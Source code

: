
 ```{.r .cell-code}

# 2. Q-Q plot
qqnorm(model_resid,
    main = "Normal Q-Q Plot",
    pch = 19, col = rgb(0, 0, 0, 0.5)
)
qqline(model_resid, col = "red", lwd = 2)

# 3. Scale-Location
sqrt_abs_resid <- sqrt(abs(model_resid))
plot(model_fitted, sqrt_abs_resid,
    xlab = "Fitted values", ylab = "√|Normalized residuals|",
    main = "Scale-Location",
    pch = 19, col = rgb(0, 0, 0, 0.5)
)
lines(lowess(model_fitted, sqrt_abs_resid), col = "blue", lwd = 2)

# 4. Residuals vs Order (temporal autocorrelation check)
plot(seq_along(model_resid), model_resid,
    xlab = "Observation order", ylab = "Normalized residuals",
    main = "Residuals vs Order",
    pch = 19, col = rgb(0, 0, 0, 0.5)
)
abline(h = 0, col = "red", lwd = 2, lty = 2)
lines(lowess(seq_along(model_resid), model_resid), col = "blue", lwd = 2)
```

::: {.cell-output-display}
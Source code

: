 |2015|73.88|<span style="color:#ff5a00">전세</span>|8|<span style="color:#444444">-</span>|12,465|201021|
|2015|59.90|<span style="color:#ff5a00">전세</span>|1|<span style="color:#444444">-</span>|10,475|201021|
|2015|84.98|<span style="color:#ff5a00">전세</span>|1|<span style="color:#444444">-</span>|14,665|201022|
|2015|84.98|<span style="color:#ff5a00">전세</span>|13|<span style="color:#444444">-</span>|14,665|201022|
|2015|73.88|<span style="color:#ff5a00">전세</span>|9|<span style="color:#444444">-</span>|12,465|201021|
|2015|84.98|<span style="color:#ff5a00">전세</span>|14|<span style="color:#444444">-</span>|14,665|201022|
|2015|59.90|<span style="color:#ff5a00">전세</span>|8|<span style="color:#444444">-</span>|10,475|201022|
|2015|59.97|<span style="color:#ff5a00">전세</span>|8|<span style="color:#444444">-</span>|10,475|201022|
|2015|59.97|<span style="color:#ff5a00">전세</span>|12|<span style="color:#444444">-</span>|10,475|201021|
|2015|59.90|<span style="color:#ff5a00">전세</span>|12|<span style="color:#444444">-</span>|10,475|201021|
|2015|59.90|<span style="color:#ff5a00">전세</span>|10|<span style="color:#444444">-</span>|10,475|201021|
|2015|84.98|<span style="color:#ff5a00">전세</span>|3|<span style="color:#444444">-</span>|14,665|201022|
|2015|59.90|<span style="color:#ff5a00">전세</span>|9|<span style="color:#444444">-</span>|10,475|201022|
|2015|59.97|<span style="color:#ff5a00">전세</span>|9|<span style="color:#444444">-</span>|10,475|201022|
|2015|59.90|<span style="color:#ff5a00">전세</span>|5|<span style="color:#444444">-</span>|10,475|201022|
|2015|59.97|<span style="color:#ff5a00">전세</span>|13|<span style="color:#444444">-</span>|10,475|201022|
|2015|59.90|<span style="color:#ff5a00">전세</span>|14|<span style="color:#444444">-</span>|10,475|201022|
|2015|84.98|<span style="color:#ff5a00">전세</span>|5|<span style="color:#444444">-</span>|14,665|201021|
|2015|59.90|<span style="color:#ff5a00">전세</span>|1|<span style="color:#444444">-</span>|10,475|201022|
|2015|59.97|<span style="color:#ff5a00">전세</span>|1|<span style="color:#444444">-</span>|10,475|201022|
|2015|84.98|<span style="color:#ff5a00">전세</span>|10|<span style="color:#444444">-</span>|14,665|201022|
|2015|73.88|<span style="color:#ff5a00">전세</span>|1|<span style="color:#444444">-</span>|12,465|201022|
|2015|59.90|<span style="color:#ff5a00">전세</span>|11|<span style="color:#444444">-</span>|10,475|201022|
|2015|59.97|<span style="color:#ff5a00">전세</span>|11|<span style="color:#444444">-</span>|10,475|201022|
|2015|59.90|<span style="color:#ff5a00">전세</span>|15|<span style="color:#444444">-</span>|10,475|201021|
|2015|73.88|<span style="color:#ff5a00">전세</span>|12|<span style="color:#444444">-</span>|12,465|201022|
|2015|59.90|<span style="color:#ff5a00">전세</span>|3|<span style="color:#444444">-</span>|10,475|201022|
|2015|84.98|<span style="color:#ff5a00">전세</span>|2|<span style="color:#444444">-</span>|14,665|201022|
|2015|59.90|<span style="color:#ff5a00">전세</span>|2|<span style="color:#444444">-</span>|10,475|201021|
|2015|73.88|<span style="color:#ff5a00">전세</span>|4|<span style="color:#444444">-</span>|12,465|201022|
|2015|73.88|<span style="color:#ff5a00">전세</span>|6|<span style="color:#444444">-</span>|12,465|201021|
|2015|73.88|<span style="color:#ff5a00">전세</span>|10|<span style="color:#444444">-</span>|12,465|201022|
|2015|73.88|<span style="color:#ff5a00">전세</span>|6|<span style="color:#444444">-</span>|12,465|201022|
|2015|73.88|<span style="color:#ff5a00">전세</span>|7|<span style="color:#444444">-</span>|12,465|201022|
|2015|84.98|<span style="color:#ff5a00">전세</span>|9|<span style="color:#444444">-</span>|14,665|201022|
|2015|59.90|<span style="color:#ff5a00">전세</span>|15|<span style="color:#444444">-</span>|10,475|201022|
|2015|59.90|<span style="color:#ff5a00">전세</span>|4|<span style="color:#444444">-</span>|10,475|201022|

■ Task ■
Your task is to copy every entry above, exactly as written.

■ The answer ■
Source code

:
 ```{.r .cell-code}

# 2. Q-Q plot
qqnorm(model_resid,
    main = "Normal Q-Q Plot",
    pch = 19, col = rgb(0, 0, 0, 0.5)
)
qqline(model_resid, col = "red", lwd = 2)

# 3. Scale-Location
sqrt_abs_resid <- sqrt(abs(model_resid))
plot(model_fitted, sqrt_abs_resid,
    xlab = "Fitted values", ylab = "√|Normalized residuals|",
    main = "Scale-Location",
    pch = 19, col = rgb(0, 0, 0, 0.5)
)
lines(lowess(model_fitted, sqrt_abs_resid), col = "blue", lwd = 2)

# 4. Residuals vs Order (temporal autocorrelation check)
plot(seq_along(model_resid), model_resid,
    xlab = "Observation order", ylab = "Normalized residuals",
    main = "Residuals vs Order",
    pch = 19, col = rgb(0, 0, 0, 0.5)
)
abline(h = 0, col = "red", lwd = 2, lty = 2)
lines(lowess(seq_along(model_resid), model_resid), col = "blue", lwd = 2)
```

::: {.cell-output-display}
Source code

: |2015|73.88|<span style="color:#ff5a00">전세</span>|8|<span style="color:#444444">-</span>|12,465|201021|
|2015|59.90|<span style="color:#ff5a00">전세</span>|1|<span style="color:#444444">-</span>|10,475|201021|
|2015|84.98|<span style="color:#ff5a00">전세</span>|1|<span style="color:#444444">-</span>|14,665|201022|
|2015|84.98|<span style="color:#ff5a00">전세</span>|13|<span style="color:#444444">-</span>|14,665|201022|
|2015|73.88|<span style="color:#ff5a00">전세</span>|9|<span style="color:#444444">-</span>|12,465|201021|
|2015|84.98|<span style="color:#ff5a00">전세</span>|14|<span style="color:#444444">-</span>|14,665|201022|
|2015|59.90|<span style="color:#ff5a00">전세</span>|8|<span style="color:#444444">-</span>|10,475|201022|
|2015|59.97|<span style="color:#ff5a00">전세</span>|8|<span style="color:#444444">-</span>|10,475|201022|
|2015|59.97|<span style="color:#ff5a00">전세</span>|12|<span style="color:#444444">-</span>|10,475|201021|
|2015|59.90|<span style="color:#ff5a00">전세</span>|12|<span style="color:#444444">-</span>|10,475|201021|
|2015|59.90|<span style="color:#ff5a00">전세</span>|10|<span style="color:#444444">-</span>|10,475|201021|
|2015|84.98|<span style="color:#ff5a00">전세</span>|3|<span style="color:#444444">-</span>|14,665|201022|
|2015|59.90|<span style="color:#ff5a00">전세</span>|9|<span style="color:#444444">-</span>|10,475|201022|
|2015|59.97|<span style="color:#ff5a00">전세</span>|9|<span style="color:#444444">-</span>|10,475|201022|
|2015|59.90|<span style="color:#ff5a00">전세</span>|5|<span style="color:#444444">-</span>|10,475|201022|
|2015|59.97|<span style="color:#ff5a00">전세</span>|13|<span style="color:#444444">-</span>|10,475|201022|
|2015|59.90|<span style="color:#ff5a00">전세</span>|14|<span style="color:#444444">-</span>|10,475|201022|
|2015|84.98|<span style="color:#ff5a00">전세</span>|5|<span style="color:#444444">-</span>|14,665|201021|
|2015|59.90|<span style="color:#ff5a00">전세</span>|1|<span style="color:#444444">-</span>|10,475|201022|
|2015|59.97|<span style="color:#ff5a00">전세</span>|1|<span style="color:#444444">-</span>|10,475|201022|
|2015|84.98|<span style="color:#ff5a00">전세</span>|10|<span style="color:#444444">-</span>|14,665|201022|
|2015|73.88|<span style="color:#ff5a00">전세</span>|1|<span style="color:#444444">-</span>|12,465|201022|
|2015|59.90|<span style="color:#ff5a00">전세</span>|11|<span style="color:#444444">-</span>|10,475|201022|
|2015|59.97|<span style="color:#ff5a00">전세</span>|11|<span style="color:#444444">-</span>|10,475|201022|
|2015|59.90|<span style="color:#ff5a00">전세</span>|15|<span style="color:#444444">-</span>|10,475|201021|
|2015|73.88|<span style="color:#ff5a00">전세</span>|12|<span style="color:#444444">-</span>|12,465|201022|
|2015|59.90|<span style="color:#ff5a00">전세</span>|3|<span style="color:#444444">-</span>|10,475|201022|
|2015|84.98|<span style="color:#ff5a00">전세</span>|2|<span style="color:#444444">-</span>|14,665|201022|
|2015|59.90|<span style="color:#ff5a00">전세</span>|2|<span style="color:#444444">-</span>|10,475|201021|
|2015|73.88|<span style="color:#ff5a00">전세</span>|4|<span style="color:#444444">-</span>|12,465|201022|
|2015|73.88|<span style="color:#ff5a00">전세</span>|6|<span style="color:#444444">-</span>|12,465|201021|
|2015|73.88|<span style="color:#ff5a00">전세</span>|10|<span style="color:#444444">-</span>|12,465|201022|
|2015|73.88|<span style="color:#ff5a00">전세</span>|6|<span style="color:#444444">-</span>|12,465|201022|
|2015|73.88|<span style="color:#ff5a00">전세</span>|7|<span style="color:#444444">-</span>|12,465|201022|
|2015|84.98|<span style="color:#ff5a00">전세</span>|9|<span style="color:#444444">-</span>|14,665|201022|
|2015|59.90|<span style="color:#ff5a00">전세</span>|15|<span style="color:#444444">-</span>|10,475|201022|
|2015|59.90|<span style="color:#ff5a00">전세</span>|4|<span style="color:#444444">-</span>|10,475|201022|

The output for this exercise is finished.